Como se pode ver é na trilha da literatura, e em especial da poética, em que o tema floresta aparece como fonte inspiradora rica e sempre presente. Conclui-se daí que nela  se ocultam muito mais nuances e desdobram-se dimensões que o utilitarismo puro e simples, a percepção estática da curiosidade à procura de causas e efeitos, leis naturais, correlações e interdependências estão em condições de perceber, registrar e interpretar. Uexkühl fornece a dica para aprofundar mais um pouco a reflexão.

Embriagados pelo papel de senhores  da natureza, esquecemo-nos de que, mesmo que tudo fosse obra das nossas descobertas, da nossa criação, a nossa tarefa na natureza não se resumiria  em última análise nem em descobrir, nem em criar, mas que nós próprios somos descoberta e criação da natureza, a qual estamos em condição de usar mal, mas que somos tão pouco capazes de criar com as nossas condições físicas e espirituais. [2]

Data do tempo do barroco a determinação dada por Christian V. von Schleswig-Hostein em 1671, empenhado em impedir a destruição das florestas do ducado: “Para que com o tempo não desapareça uma das grandes  maravilhas com que Deus brindou a natureza do nosso arquiducado. E Hans Carl von Carlowitz escreveu em 1708:

Escritores antigos e recentes testemunham que as belas florestas, também as grandes árvores excepcionalmente belas, sempre foram  consideradas com grandes honras entre os nossos velhos alemães e seus vizinhos. Por isso, não é de admirar muito que a quantidade, a elegância e o tamanho de tantas árvores reunidas, além de reinar permanentemente um silêncio profundo e sombra escura, fossem tomadas por temor sagrado, atribuindo a esses lugares algo de divino. (... ) Entre eles milhões de troncos semeiam-se a si mesmos sem ajudar e sem serem ajudados. Plantam-se sem a ajuda do homem. Deus os semeia, planta, multiplica e os conserva, apesar de todos os obstáculos, intempéries e prejuízos. [3]

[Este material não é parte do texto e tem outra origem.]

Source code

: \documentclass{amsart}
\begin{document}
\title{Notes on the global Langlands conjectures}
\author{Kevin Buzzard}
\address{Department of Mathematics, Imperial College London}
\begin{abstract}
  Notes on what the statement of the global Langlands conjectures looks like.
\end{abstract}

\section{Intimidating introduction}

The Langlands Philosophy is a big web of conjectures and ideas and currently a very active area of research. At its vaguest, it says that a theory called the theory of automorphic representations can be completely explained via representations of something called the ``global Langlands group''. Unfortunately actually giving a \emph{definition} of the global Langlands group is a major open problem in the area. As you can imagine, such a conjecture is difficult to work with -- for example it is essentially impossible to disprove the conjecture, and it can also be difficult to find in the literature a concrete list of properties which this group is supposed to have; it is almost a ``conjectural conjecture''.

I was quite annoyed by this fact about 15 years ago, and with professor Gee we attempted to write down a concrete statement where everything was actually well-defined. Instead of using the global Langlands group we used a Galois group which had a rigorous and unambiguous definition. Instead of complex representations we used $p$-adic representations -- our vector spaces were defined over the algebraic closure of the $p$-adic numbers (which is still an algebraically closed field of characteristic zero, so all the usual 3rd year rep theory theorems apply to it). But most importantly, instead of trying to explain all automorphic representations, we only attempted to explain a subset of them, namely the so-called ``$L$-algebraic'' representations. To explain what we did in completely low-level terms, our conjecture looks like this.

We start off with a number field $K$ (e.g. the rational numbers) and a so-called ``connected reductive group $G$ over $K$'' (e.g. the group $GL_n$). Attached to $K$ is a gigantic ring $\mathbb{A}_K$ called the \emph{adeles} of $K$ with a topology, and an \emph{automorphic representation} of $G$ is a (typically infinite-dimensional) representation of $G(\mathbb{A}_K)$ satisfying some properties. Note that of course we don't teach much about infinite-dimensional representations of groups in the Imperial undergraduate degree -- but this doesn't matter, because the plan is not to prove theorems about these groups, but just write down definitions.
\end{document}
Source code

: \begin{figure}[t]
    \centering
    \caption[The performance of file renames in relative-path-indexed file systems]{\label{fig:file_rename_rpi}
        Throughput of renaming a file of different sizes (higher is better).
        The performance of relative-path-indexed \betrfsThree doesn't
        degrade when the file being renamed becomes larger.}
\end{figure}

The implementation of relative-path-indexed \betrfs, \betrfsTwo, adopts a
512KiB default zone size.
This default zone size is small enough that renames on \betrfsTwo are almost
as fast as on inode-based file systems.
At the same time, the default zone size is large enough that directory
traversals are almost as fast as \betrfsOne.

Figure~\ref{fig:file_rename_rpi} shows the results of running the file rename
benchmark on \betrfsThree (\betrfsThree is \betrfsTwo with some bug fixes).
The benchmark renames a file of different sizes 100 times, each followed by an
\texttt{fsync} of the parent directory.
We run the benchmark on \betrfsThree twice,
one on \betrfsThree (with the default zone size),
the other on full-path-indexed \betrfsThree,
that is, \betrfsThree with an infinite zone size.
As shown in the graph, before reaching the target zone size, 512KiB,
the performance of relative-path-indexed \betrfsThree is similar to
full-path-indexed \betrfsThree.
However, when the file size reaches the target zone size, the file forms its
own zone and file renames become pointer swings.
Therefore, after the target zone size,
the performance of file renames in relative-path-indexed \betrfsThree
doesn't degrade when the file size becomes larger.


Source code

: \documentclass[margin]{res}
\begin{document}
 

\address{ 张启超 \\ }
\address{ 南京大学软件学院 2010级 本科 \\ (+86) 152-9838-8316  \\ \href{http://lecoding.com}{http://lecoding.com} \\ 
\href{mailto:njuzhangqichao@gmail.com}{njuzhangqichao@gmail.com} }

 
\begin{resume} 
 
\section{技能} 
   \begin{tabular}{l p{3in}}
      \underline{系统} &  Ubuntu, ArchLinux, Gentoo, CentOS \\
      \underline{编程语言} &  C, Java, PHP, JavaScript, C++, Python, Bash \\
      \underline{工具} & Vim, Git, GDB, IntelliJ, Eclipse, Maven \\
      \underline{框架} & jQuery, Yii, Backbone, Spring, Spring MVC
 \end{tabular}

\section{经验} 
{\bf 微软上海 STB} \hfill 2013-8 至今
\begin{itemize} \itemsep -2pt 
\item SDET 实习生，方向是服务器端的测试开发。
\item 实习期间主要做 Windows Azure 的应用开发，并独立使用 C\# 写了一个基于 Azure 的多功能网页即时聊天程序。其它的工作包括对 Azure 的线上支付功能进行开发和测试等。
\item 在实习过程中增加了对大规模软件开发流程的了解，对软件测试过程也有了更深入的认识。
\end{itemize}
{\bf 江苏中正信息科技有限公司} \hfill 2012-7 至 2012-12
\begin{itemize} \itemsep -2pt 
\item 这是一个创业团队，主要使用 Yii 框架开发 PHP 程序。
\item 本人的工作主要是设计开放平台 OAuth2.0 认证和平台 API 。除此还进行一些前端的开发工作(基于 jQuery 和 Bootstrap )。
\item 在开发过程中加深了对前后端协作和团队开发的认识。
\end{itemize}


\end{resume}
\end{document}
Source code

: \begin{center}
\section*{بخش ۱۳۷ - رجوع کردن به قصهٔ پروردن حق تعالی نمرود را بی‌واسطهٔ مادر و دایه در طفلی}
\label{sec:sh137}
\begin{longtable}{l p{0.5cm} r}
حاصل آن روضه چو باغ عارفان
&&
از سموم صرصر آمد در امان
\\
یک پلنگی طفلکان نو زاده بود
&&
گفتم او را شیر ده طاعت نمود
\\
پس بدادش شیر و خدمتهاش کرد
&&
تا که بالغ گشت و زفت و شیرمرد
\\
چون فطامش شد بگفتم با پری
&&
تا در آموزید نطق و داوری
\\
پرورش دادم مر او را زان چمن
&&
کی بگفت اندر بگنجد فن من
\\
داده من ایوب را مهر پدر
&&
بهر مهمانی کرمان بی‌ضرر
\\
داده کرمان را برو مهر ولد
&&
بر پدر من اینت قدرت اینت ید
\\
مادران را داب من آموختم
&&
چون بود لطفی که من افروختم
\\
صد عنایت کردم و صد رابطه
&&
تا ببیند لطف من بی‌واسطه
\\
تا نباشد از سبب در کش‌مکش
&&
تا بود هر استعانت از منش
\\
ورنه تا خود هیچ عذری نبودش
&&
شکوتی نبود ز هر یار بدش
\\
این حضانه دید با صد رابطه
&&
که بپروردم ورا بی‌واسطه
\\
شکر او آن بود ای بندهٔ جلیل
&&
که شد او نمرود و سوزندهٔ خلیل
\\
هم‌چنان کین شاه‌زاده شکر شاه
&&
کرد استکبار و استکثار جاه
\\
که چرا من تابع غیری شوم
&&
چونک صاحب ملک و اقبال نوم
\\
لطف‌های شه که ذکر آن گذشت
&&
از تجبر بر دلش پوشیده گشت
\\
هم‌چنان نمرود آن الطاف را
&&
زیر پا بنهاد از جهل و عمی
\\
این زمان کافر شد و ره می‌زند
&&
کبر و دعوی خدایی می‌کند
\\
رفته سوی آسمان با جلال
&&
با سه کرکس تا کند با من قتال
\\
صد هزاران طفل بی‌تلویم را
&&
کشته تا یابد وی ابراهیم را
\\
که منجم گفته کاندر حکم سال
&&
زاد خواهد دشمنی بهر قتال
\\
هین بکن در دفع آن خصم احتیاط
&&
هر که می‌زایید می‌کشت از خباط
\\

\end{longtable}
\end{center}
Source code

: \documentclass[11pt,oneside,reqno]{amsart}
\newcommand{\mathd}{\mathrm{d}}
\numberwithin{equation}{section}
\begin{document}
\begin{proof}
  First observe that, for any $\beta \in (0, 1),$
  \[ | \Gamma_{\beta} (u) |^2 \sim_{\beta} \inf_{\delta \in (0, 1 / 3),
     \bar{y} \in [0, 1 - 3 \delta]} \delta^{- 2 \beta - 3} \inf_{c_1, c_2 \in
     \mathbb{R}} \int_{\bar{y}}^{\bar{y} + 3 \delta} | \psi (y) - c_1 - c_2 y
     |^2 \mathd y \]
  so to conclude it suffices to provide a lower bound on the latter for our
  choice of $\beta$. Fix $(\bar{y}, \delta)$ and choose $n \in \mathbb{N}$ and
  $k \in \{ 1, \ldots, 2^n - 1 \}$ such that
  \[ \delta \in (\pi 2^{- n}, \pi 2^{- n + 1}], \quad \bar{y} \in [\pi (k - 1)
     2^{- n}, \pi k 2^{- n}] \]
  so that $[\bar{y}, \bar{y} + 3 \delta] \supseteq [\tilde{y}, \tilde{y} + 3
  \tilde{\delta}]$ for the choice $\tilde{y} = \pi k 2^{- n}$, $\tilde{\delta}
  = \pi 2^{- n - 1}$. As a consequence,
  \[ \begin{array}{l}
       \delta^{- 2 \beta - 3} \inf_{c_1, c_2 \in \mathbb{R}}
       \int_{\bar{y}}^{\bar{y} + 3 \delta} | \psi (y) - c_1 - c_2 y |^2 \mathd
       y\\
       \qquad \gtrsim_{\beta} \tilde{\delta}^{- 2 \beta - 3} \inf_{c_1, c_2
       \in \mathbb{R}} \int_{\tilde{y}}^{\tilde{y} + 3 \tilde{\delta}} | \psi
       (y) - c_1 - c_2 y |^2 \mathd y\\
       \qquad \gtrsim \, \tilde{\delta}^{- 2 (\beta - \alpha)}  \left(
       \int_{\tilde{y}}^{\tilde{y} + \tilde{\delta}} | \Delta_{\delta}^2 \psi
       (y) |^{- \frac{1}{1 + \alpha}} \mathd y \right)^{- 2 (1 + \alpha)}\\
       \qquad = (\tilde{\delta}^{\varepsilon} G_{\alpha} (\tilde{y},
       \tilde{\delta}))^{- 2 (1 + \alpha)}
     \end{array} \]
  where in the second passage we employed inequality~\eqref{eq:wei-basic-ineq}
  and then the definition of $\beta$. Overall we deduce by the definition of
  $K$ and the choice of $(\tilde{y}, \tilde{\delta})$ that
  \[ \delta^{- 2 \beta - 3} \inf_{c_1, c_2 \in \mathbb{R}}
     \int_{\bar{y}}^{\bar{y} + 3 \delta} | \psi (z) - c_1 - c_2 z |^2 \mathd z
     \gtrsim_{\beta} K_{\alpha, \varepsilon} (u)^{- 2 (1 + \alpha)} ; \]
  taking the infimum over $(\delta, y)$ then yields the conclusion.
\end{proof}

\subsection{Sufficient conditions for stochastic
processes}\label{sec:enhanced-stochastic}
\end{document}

E para fechar a série de manifestações que, quem sabe, ajudam numa tentativa de aproximação maior ao âmago complexo  e misterioso  do significado da floresta, Rosegger afirma: “Somente o homem solitário encontra  a floresta. Onde muitos a procuram ela foge e deixa  apenas árvores para trás”. E segundo Ewelk: “Pois a floresta não representa nenhuma alienação da vida. Pelo contrário. A floresta é vida intensa”. E como conclusão, a opinião de Riehl: “Também quando já não precisarmos mais de madeira seca para aquecer por fora, tanto mais indispensável será a verde para o homem, viva e cheia de seiva”. [4]

Depois do registro de todas essas opiniões, interpretações e conclusões, ousamos uma aproximação maior do significado de floresta. Dependendo do ângulo pelo qual se olha e o interesse que subjaz  à análise, a compreensão  que se tem da floresta e do conceito que se formula, vão de uma visão utilitária e mecanicista até aproximar-se de uma concepção panteísta do mundo e da natureza.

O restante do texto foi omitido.